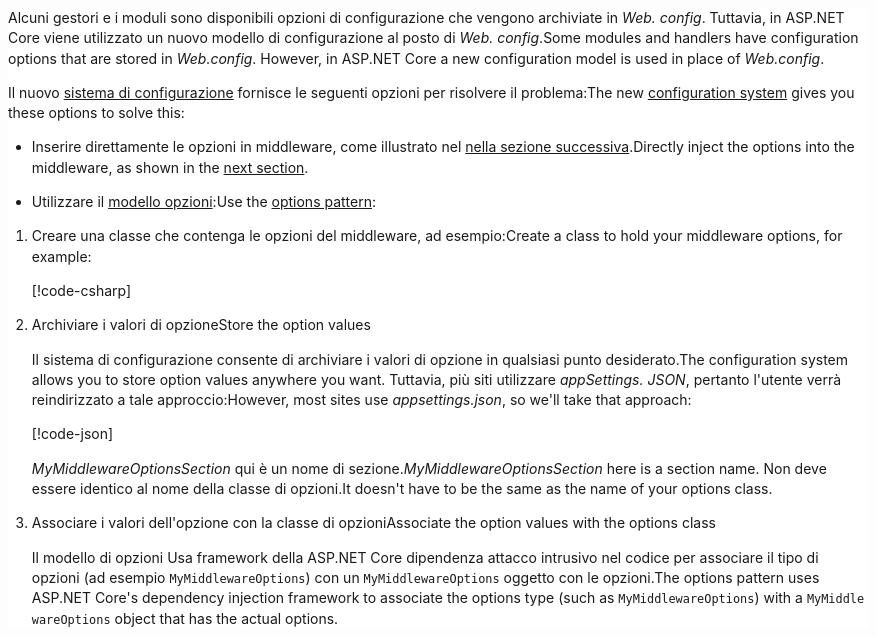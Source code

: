 <span data-ttu-id="9a8b8-180">Alcuni gestori e i moduli sono disponibili opzioni di configurazione che vengono archiviate in *Web. config*. Tuttavia, in ASP.NET Core viene utilizzato un nuovo modello di configurazione al posto di *Web. config*.</span><span class="sxs-lookup"><span data-stu-id="9a8b8-180">Some modules and handlers have configuration options that are stored in *Web.config*. However, in ASP.NET Core a new configuration model is used in place of *Web.config*.</span></span>

<span data-ttu-id="9a8b8-181">Il nuovo [sistema di configurazione](xref:fundamentals/configuration/index) fornisce le seguenti opzioni per risolvere il problema:</span><span class="sxs-lookup"><span data-stu-id="9a8b8-181">The new [configuration system](xref:fundamentals/configuration/index) gives you these options to solve this:</span></span>

* <span data-ttu-id="9a8b8-182">Inserire direttamente le opzioni in middleware, come illustrato nel [nella sezione successiva](#loading-middleware-options-through-direct-injection).</span><span class="sxs-lookup"><span data-stu-id="9a8b8-182">Directly inject the options into the middleware, as shown in the [next section](#loading-middleware-options-through-direct-injection).</span></span>

* <span data-ttu-id="9a8b8-183">Utilizzare il [modello opzioni](xref:fundamentals/configuration/options):</span><span class="sxs-lookup"><span data-stu-id="9a8b8-183">Use the [options pattern](xref:fundamentals/configuration/options):</span></span>

1. <span data-ttu-id="9a8b8-184">Creare una classe che contenga le opzioni del middleware, ad esempio:</span><span class="sxs-lookup"><span data-stu-id="9a8b8-184">Create a class to hold your middleware options, for example:</span></span>

   [!code-csharp[](http-modules/sample/Asp.Net.Core/Middleware/MyMiddlewareWithParams.cs?name=snippet_Options)]

2. <span data-ttu-id="9a8b8-185">Archiviare i valori di opzione</span><span class="sxs-lookup"><span data-stu-id="9a8b8-185">Store the option values</span></span>

   <span data-ttu-id="9a8b8-186">Il sistema di configurazione consente di archiviare i valori di opzione in qualsiasi punto desiderato.</span><span class="sxs-lookup"><span data-stu-id="9a8b8-186">The configuration system allows you to store option values anywhere you want.</span></span> <span data-ttu-id="9a8b8-187">Tuttavia, più siti utilizzare *appSettings. JSON*, pertanto l'utente verrà reindirizzato a tale approccio:</span><span class="sxs-lookup"><span data-stu-id="9a8b8-187">However, most sites use *appsettings.json*, so we'll take that approach:</span></span>

   [!code-json[](http-modules/sample/Asp.Net.Core/appsettings.json?range=1,14-18)]

   <span data-ttu-id="9a8b8-188">*MyMiddlewareOptionsSection* qui è un nome di sezione.</span><span class="sxs-lookup"><span data-stu-id="9a8b8-188">*MyMiddlewareOptionsSection* here is a section name.</span></span> <span data-ttu-id="9a8b8-189">Non deve essere identico al nome della classe di opzioni.</span><span class="sxs-lookup"><span data-stu-id="9a8b8-189">It doesn't have to be the same as the name of your options class.</span></span>

3. <span data-ttu-id="9a8b8-190">Associare i valori dell'opzione con la classe di opzioni</span><span class="sxs-lookup"><span data-stu-id="9a8b8-190">Associate the option values with the options class</span></span>

    <span data-ttu-id="9a8b8-191">Il modello di opzioni Usa framework della ASP.NET Core dipendenza attacco intrusivo nel codice per associare il tipo di opzioni (ad esempio `MyMiddlewareOptions`) con un `MyMiddlewareOptions` oggetto con le opzioni.</span><span class="sxs-lookup"><span data-stu-id="9a8b8-191">The options pattern uses ASP.NET Core's dependency injection framework to associate the options type (such as `MyMiddlewareOptions`) with a `MyMiddlewareOptions` object that has the actual options.</span></span>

• • • •

[Work instruction]
Please tally the lines of the entries that hold "system" and give only the resulting number.

[Expected output]
2